Para una dieta equilibrada, es preferible optar por métodos de cocción que no requieran añadir grasas trans, como hervir o escalfar huevos. Por otro lado, la clásica tortilla de patata, aunque deliciosa, es una opción que puede disfrutarse con moderación. Para hacerla más equilibrada desde el punto de vista nutricional, se puede reducir la cantidad de aceite empleado en su preparación o aumentar la proporción de claras en lugar de yemas. Dado que suele cocinarse con una cantidad considerable de aceite y patatas, su densidad calórica es elevada.

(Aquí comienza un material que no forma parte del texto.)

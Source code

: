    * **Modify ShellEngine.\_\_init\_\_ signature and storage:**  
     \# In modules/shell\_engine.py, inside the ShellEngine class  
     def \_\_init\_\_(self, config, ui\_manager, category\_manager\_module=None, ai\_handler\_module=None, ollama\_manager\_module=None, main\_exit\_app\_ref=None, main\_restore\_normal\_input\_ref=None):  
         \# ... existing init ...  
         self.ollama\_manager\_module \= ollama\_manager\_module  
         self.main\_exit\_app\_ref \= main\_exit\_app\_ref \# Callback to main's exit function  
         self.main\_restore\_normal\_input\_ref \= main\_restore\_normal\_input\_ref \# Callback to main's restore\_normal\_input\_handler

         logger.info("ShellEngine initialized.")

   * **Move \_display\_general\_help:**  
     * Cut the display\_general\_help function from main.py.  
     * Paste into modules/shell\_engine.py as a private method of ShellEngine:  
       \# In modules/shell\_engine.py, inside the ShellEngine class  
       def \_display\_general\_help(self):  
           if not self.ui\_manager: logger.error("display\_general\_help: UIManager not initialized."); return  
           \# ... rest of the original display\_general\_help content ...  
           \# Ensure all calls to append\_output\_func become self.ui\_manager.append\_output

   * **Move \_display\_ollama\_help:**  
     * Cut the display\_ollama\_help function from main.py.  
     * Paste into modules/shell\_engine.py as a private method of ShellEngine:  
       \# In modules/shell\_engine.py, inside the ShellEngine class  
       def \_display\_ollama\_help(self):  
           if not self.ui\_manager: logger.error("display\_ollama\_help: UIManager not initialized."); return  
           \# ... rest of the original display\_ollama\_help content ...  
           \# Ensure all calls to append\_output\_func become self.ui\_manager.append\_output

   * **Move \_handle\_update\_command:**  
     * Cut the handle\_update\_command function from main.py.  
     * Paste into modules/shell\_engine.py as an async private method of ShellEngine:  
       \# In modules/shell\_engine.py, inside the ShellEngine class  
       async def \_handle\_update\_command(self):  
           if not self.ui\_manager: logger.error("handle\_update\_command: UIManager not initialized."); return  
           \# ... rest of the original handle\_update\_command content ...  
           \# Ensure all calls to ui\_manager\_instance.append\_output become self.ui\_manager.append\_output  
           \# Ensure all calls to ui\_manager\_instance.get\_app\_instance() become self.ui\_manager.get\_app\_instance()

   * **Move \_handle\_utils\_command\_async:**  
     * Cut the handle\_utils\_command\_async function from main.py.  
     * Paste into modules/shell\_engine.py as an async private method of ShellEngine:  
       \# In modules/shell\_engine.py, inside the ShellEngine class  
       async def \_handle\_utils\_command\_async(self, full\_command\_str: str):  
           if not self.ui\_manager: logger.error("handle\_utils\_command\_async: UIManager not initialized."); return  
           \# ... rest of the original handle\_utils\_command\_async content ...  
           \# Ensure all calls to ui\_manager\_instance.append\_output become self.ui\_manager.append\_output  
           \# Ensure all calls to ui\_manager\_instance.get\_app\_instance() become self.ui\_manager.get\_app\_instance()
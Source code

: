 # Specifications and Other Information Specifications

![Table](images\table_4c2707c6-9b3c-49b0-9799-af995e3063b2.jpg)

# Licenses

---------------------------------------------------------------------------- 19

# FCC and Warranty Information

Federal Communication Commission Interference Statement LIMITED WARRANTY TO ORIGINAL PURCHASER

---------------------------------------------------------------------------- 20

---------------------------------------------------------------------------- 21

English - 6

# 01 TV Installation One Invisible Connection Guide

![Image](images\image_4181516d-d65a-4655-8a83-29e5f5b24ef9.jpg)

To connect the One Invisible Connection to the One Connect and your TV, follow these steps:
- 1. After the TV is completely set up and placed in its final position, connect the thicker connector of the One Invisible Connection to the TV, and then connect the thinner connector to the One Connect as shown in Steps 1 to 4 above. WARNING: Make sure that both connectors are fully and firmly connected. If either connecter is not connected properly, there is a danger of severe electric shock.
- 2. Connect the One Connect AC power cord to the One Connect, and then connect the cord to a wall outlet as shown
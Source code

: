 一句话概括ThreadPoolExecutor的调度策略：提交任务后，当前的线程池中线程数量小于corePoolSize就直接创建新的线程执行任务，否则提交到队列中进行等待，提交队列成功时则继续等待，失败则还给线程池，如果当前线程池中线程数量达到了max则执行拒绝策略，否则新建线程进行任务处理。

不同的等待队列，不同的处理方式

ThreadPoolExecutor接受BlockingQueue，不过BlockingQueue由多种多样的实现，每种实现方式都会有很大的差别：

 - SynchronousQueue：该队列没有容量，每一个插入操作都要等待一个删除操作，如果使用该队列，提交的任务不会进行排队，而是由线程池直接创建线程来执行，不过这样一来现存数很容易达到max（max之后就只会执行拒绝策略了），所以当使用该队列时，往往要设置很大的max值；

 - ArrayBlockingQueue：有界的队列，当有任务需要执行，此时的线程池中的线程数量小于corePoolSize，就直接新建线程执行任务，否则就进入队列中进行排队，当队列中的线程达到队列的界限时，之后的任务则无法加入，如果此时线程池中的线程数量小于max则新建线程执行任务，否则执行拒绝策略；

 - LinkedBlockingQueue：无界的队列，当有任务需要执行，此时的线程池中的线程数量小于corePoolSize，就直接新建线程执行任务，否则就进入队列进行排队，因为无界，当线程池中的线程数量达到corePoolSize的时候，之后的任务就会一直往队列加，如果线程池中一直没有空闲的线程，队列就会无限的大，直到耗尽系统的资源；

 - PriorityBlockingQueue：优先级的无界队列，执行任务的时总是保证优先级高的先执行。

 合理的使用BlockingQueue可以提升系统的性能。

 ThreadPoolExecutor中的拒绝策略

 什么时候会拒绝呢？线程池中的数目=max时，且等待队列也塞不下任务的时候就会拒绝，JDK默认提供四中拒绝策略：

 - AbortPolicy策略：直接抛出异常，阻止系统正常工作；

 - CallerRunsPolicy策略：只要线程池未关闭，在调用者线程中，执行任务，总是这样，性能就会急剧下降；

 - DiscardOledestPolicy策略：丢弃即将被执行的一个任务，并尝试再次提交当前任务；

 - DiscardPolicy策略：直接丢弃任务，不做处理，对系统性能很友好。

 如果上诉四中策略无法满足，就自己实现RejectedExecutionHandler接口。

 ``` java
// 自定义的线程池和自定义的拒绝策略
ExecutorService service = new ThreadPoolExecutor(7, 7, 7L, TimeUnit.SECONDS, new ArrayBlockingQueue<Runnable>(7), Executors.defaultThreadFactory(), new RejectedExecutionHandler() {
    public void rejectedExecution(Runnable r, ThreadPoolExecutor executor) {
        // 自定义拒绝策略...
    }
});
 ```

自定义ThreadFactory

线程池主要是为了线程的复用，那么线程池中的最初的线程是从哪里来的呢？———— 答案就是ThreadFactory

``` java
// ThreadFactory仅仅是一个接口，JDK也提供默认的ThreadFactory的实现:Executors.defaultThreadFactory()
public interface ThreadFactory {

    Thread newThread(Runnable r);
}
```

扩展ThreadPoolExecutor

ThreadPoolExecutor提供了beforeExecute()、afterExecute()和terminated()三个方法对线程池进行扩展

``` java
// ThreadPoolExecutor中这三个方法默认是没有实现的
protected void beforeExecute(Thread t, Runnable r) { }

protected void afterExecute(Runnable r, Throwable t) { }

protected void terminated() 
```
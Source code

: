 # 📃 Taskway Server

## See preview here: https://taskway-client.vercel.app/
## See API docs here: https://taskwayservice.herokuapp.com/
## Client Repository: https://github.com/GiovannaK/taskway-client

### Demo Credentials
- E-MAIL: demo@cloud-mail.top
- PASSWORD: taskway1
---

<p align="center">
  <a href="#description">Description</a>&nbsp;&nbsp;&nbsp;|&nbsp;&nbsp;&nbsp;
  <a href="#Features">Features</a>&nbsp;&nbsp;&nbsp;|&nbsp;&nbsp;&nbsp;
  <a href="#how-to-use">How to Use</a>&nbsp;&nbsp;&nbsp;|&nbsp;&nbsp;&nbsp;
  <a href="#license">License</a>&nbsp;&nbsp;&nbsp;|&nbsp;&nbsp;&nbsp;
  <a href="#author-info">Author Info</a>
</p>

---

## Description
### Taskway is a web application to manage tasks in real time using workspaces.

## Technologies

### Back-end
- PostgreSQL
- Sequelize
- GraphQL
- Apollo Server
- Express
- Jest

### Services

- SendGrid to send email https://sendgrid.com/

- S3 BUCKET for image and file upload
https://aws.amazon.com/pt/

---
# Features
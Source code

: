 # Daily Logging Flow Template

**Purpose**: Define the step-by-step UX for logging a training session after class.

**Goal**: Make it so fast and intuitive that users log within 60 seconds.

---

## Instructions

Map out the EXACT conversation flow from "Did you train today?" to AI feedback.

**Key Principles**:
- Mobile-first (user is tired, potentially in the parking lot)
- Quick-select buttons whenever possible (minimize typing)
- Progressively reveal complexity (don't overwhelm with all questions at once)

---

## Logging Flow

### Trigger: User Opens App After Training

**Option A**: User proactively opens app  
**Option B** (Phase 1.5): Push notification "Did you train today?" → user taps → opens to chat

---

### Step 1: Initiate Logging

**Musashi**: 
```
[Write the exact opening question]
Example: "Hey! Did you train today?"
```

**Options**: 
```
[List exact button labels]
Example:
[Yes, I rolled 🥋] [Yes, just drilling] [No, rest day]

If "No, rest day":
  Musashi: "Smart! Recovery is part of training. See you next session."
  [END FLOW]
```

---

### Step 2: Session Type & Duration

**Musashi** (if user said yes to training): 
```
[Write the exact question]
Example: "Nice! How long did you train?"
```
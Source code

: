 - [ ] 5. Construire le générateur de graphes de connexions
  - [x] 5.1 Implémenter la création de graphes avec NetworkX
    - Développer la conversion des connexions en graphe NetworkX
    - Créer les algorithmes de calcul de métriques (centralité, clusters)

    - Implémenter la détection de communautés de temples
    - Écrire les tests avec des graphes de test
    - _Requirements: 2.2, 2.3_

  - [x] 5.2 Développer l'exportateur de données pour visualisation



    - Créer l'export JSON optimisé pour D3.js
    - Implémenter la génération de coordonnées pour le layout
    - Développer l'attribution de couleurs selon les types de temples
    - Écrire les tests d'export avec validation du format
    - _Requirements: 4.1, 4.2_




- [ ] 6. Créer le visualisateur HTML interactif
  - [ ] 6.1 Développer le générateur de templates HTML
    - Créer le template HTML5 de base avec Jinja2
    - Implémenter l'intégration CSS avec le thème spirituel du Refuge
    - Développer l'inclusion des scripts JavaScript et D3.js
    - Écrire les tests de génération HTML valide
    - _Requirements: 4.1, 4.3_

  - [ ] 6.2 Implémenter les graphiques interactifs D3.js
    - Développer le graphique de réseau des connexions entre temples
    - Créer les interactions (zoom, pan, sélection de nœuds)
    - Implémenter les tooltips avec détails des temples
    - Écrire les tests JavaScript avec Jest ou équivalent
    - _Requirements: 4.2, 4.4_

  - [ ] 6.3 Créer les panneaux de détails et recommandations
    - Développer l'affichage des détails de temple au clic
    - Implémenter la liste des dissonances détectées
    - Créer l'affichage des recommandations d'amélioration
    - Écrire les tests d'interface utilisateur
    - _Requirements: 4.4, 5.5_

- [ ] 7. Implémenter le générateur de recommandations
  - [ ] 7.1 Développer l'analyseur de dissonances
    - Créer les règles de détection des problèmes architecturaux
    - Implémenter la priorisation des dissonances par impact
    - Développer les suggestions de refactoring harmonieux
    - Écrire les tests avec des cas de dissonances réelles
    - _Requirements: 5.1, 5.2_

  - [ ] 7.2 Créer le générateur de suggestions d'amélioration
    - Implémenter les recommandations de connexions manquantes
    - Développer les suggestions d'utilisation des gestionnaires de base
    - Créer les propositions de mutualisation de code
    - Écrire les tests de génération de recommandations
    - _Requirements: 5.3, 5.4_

Los expertos en nutrición coinciden en que los huevos cocidos o escalfados son la mejor opción para maximizar sus beneficios. Huevos cocidos: Hervir los huevos en agua durante unos 10 minutos permite que la clara y la yema se cocinen completamente sin necesidad de añadir grasas. Huevos escalfados: Cocinar los huevos en agua caliente sin llegar a hervir es otra excelente alternativa. Huevos revueltos sin aceite o con una pequeña cantidad de aceite de oliva virgen extra: Si se cocinan a fuego lento y con un poco de agua o una pequeña cantidad de aceite de oliva virgen extra, los huevos revueltos pueden ser una opción saludable perfecta para incluir en el desayuno o en la cena. Horneados: Preparar huevos al horno en moldes de silicona o cerámica sin añadir grasas puede ser una alternativa baja en calorías y versátil. De esta misma manera, también podemos cocinarlos en la freidora de aire.
En definitiva, cocinar los huevos, con cualquier método, hará que sea más fácil absorber sus nutrientes, especialmente las proteínas. Sin embargo, también hay que tener en cuenta que en los huevos duros muy cocidos el calor prolongado y el tener una yema sólida puede dificultar la absorción de algunas vitaminas.